The Military Budget Boondoggle

In These Times magazine, June 1997

 

For the past month, the Pentagon and the White House have been conducting an invisible campaign to head off opposition to increased military spending. Announcing that it was closing dozens of additional military bases, the Pentagon sold the commercial media on the idea that we have lived through a period of drastic military cutbacks. The result is that journalists now routinely talk about the military as if it had suffered since the end of the Cold War. To set the tone, Secretary of Defense William Cohen joined the chorus in mid-May with his announcement that the time had come to end the Cold War dividend.

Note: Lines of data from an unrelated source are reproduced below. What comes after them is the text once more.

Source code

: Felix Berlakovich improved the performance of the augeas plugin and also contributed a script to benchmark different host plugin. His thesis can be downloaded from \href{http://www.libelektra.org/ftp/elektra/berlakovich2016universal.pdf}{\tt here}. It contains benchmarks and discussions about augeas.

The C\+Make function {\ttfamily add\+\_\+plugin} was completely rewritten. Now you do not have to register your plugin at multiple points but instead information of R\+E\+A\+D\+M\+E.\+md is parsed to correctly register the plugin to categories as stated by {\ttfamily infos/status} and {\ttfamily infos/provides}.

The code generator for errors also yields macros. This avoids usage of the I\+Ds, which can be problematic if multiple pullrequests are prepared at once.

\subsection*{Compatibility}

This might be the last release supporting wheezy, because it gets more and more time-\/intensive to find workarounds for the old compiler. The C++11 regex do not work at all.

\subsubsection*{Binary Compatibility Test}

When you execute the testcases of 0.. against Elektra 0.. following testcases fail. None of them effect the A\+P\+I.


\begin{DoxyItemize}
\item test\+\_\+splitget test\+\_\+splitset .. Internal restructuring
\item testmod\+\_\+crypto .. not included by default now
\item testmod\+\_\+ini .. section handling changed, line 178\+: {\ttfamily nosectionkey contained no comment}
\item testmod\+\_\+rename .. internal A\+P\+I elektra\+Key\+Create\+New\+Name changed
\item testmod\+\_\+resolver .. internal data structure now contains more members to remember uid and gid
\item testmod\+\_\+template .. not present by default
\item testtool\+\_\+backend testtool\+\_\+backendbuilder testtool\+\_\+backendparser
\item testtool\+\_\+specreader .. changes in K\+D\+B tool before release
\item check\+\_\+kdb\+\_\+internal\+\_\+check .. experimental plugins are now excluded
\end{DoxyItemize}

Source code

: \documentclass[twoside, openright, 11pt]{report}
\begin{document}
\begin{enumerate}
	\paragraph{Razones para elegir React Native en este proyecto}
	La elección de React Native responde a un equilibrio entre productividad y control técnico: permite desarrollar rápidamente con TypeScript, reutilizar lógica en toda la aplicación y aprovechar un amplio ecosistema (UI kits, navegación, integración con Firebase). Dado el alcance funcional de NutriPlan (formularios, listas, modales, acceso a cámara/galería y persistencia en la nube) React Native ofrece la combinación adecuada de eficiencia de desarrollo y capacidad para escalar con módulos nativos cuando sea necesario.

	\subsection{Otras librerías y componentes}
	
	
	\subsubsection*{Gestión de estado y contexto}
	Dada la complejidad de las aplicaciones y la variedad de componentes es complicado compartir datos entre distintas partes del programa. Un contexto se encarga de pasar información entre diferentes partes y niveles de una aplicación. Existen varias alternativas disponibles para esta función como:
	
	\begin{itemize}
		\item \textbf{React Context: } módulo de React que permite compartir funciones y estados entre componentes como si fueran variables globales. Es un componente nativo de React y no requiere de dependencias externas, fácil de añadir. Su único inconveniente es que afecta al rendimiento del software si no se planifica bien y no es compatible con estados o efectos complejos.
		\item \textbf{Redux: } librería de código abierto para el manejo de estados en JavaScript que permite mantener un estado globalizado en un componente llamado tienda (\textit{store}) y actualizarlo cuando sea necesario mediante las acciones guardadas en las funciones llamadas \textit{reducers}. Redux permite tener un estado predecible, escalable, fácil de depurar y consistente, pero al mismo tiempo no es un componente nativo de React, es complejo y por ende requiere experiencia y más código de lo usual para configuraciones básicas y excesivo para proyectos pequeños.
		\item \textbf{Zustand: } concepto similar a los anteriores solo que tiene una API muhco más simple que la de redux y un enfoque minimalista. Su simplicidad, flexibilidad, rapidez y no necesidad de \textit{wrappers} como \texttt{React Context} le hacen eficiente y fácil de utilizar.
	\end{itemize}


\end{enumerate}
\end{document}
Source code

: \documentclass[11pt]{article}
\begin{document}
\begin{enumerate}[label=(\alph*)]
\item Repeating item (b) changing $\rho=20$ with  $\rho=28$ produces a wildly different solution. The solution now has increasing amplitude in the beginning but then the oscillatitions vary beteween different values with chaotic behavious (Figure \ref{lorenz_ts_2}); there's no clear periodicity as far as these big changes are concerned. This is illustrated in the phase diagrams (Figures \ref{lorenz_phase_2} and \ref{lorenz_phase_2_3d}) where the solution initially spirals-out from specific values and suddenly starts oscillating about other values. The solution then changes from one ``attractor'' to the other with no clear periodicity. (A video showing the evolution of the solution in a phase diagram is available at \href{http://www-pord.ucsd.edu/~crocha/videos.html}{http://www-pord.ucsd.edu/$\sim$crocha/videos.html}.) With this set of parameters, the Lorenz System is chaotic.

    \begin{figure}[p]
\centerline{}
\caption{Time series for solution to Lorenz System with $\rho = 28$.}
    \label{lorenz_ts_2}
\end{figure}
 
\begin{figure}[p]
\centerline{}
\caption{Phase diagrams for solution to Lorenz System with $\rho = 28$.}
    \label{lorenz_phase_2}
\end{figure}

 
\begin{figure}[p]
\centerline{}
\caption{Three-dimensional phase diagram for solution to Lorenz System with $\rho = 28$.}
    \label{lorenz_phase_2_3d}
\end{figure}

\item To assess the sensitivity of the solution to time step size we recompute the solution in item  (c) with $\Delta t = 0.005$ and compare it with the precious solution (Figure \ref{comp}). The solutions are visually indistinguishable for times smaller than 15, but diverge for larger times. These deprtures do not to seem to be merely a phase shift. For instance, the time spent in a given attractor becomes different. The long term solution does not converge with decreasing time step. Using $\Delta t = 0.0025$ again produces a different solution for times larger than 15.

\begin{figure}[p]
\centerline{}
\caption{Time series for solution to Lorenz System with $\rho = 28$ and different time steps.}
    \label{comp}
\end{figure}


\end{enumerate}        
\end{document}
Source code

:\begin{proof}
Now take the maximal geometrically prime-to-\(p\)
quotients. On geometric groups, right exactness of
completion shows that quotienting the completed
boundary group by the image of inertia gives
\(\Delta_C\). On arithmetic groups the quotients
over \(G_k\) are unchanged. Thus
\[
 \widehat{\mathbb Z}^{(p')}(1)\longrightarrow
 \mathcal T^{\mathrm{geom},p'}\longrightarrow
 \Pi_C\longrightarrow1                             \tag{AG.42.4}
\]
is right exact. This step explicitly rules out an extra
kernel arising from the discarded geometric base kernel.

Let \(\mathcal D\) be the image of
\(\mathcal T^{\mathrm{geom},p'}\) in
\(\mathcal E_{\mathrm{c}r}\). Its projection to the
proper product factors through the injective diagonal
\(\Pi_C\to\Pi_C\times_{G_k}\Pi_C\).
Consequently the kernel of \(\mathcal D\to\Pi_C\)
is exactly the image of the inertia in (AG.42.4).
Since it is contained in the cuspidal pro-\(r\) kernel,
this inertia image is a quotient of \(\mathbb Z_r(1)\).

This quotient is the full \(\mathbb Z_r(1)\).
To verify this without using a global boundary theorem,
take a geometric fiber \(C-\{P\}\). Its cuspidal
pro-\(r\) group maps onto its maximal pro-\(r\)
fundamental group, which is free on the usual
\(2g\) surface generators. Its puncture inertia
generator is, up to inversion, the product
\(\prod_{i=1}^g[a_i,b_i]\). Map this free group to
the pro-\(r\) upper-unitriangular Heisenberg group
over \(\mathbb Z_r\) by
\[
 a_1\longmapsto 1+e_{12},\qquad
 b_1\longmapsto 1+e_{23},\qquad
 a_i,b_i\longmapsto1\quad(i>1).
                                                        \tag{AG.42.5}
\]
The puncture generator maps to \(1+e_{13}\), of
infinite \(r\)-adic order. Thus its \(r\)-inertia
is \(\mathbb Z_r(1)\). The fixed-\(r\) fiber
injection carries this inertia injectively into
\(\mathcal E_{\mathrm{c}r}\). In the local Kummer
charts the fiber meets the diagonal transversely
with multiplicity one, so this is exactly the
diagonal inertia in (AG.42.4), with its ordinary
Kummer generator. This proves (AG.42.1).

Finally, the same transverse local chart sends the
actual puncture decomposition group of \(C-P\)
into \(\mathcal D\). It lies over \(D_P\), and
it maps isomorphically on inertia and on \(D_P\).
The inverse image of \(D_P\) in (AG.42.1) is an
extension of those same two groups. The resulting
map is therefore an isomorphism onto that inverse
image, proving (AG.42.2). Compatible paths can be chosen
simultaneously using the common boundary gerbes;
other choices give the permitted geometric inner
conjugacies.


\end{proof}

Of course, there has been no Cold War dividend. The end of the Cold War was supposed to free up resources for increased spending on education, housing and infrastructure rebuilding. It remained a dream, however, as the paltry reductions in military outlays went to deficit reduction along with massive cuts in domestic spending. Like Ronald Reagan and George Bush, Clinton has consistently forced cuts in domestic programs by keeping military created by U.S. spending high. This is the cost, in Clinton's words, of "America's leadership in harnessing the global forces of integration"-meaning the cost of continuing to reduce the rest of the world, and particularly the underdeveloped world, to adjuncts of Corporate America.

Now, following the Pentagon's quadrennial review of projected military needs, military spending will increase to $266.8 billion in 1998 and to $273.1 billion in 2002. The recent budget deal protects this spending by creating budget "firewalls" around military funding for 1998 and 1999. The rationale for this five-year, $1.4 billion waste of resources is that the United States must be prepared to fight two full-scale wars against unknown and unforseeable opponents at the same time.

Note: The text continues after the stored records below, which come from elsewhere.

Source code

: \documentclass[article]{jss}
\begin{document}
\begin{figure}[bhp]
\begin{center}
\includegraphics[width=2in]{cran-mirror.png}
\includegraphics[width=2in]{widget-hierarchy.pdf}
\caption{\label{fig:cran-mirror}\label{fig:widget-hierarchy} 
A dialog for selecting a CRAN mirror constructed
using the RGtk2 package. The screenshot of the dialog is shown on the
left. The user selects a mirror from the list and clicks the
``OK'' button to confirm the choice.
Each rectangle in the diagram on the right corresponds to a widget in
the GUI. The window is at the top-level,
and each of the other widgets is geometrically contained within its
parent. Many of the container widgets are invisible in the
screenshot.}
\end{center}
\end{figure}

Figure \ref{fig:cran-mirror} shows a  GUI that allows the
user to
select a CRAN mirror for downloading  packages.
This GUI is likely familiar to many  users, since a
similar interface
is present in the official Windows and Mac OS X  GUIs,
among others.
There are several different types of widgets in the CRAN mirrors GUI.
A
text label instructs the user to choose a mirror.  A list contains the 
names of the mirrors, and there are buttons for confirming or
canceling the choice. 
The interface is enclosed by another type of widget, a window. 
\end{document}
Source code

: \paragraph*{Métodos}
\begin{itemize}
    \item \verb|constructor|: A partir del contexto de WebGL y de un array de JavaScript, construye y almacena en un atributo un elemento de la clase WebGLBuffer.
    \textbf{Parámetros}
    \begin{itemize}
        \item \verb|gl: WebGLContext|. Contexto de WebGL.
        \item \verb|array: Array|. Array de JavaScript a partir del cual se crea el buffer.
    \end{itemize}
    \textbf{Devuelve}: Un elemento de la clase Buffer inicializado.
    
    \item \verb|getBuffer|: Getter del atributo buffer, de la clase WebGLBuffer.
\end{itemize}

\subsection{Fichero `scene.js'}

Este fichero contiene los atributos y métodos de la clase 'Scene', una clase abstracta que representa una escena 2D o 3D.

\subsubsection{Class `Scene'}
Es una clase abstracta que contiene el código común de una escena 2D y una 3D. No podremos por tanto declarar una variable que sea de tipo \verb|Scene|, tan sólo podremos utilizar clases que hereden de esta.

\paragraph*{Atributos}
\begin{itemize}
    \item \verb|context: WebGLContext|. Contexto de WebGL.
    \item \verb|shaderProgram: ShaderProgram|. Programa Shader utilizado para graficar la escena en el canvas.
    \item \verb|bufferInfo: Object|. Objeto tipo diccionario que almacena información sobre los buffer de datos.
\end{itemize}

Who are these potential enemies? Certainly there are none threatening to invade the United States, or even our major allies in Europe or Asia. Indeed, the second most powerful military power, Russia, is going in the opposite direction. In late May, President Boris Yeltsin announced that Russia was cutting back on its military spending by some 40 percent over the next two to three years because the military was diverting too many resources from the development of the country's domestic economy.

The threat, if one can call it that, is said to come from increasingly unstable situations in the developing world. But that is a threat in large part of the U.S. government's own making.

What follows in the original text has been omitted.